Saved data entries:

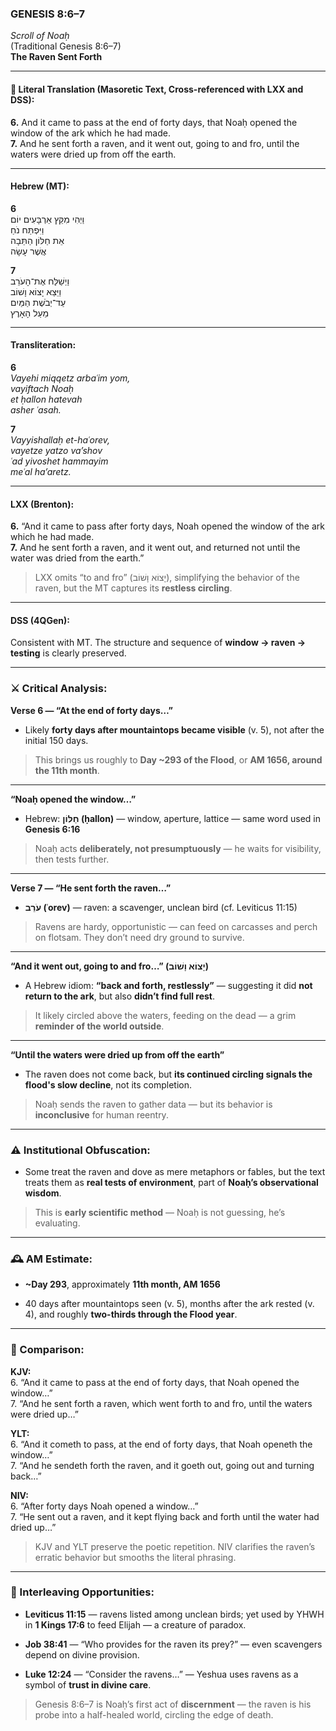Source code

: ### **GENESIS 8:6–7**

_Scroll of Noaḥ_  
(Traditional Genesis 8:6–7)  
**The Raven Sent Forth**

---

#### 📜 Literal Translation (Masoretic Text, Cross-referenced with LXX and DSS):

**6.** And it came to pass at the end of forty days, that Noaḥ opened the window of the ark which he had made.  
**7.** And he sent forth a raven, and it went out, going to and fro, until the waters were dried up from off the earth.

---

#### Hebrew (MT):

**6**  
וַיְהִי מִקֵּץ אַרְבָּעִים יוֹם  
וַיִּפְתַּח נֹחַ  
אֵת חַלּוֹן הַתֵּבָה  
אֲשֶׁר עָשָׂה

**7**  
וַיְשַׁלַּח אֶת־הָעֹרֵב  
וַיֵּצֵא יָצוֹא וָשׁוֹב  
עַד־יְבֹשֶׁת הַמַּיִם  
מֵעַל הָאָרֶץ

---

#### Transliteration:

**6**  
_Vayehi miqqetz arbaʿim yom,  
vayiftach Noaḥ  
et ḥallon hatevah  
asher ʿasah._

**7**  
_Vayyishallaḥ et-haʿorev,  
vayetze yatzo va’shov  
ʿad yivoshet hammayim  
meʿal ha’aretz._

---

#### LXX (Brenton):

**6.** “And it came to pass after forty days, Noah opened the window of the ark which he had made.  
**7.** And he sent forth a raven, and it went out, and returned not until the water was dried from the earth.”

> LXX omits “to and fro” (יָצוֹא וָשׁוֹב), simplifying the behavior of the raven, but the MT captures its **restless circling**.

---

#### DSS (4QGen):

Consistent with MT. The structure and sequence of **window → raven → testing** is clearly preserved.

---

### ⚔️ Critical Analysis:

**Verse 6 — “At the end of forty days…”**

- Likely **forty days after mountaintops became visible** (v. 5), not after the initial 150 days.
    

> This brings us roughly to **Day ~293 of the Flood**, or **AM 1656, around the 11th month**.

---

**“Noaḥ opened the window…”**

- Hebrew: **חַלּוֹן (ḥallon)** — window, aperture, lattice — same word used in **Genesis 6:16**
    

> Noaḥ acts **deliberately, not presumptuously** — he waits for visibility, then tests further.

---

**Verse 7 — “He sent forth the raven…”**

- **עֹרֵב (ʿorev)** — raven: a scavenger, unclean bird (cf. Leviticus 11:15)
    

> Ravens are hardy, opportunistic — can feed on carcasses and perch on flotsam. They don’t need dry ground to survive.

---

**“And it went out, going to and fro…” (יָצוֹא וָשׁוֹב)**

- A Hebrew idiom: **“back and forth, restlessly”** — suggesting it did **not return to the ark**, but also **didn’t find full rest**.
    

> It likely circled above the waters, feeding on the dead — a grim **reminder of the world outside**.

---

**“Until the waters were dried up from off the earth”**

- The raven does not come back, but **its continued circling signals the flood's slow decline**, not its completion.
    

> Noaḥ sends the raven to gather data — but its behavior is **inconclusive** for human reentry.

---

### ⚠️ Institutional Obfuscation:

- Some treat the raven and dove as mere metaphors or fables, but the text treats them as **real tests of environment**, part of **Noaḥ’s observational wisdom**.
    

> This is **early scientific method** — Noaḥ is not guessing, he’s evaluating.

---

### 🕰️ AM Estimate:

- **~Day 293**, approximately **11th month, AM 1656**
    
- 40 days after mountaintops seen (v. 5), months after the ark rested (v. 4), and roughly **two-thirds through the Flood year**.
    

---

### 📖 Comparison:

**KJV:**  
6. “And it came to pass at the end of forty days, that Noah opened the window…”  
7. “And he sent forth a raven, which went forth to and fro, until the waters were dried up…”

**YLT:**  
6. “And it cometh to pass, at the end of forty days, that Noah openeth the window…”  
7. “And he sendeth forth the raven, and it goeth out, going out and turning back…”

**NIV:**  
6. “After forty days Noah opened a window…”  
7. “He sent out a raven, and it kept flying back and forth until the water had dried up…”

> KJV and YLT preserve the poetic repetition. NIV clarifies the raven’s erratic behavior but smooths the literal phrasing.

---

### 🔗 Interleaving Opportunities:

- **Leviticus 11:15** — ravens listed among unclean birds; yet used by YHWH in **1 Kings 17:6** to feed Elijah — a creature of paradox.
    
- **Job 38:41** — “Who provides for the raven its prey?” — even scavengers depend on divine provision.
    
- **Luke 12:24** — “Consider the ravens…” — Yeshua uses ravens as a symbol of **trust in divine care**.
    

> Genesis 8:6–7 is Noaḥ’s first act of **discernment** — the raven is his probe into a half-healed world, circling the edge of death.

● **Task to complete**
Wherever "mountaintops" appears in a line of the entries, copy that line.

● **Task response**
- Likely **forty days after mountaintops became visible** (v. 5), not after the initial 150 days.
- 40 days after mountaintops seen (v. 5), months after the ark rested (v. 4), and roughly **two-thirds through the Flood year**.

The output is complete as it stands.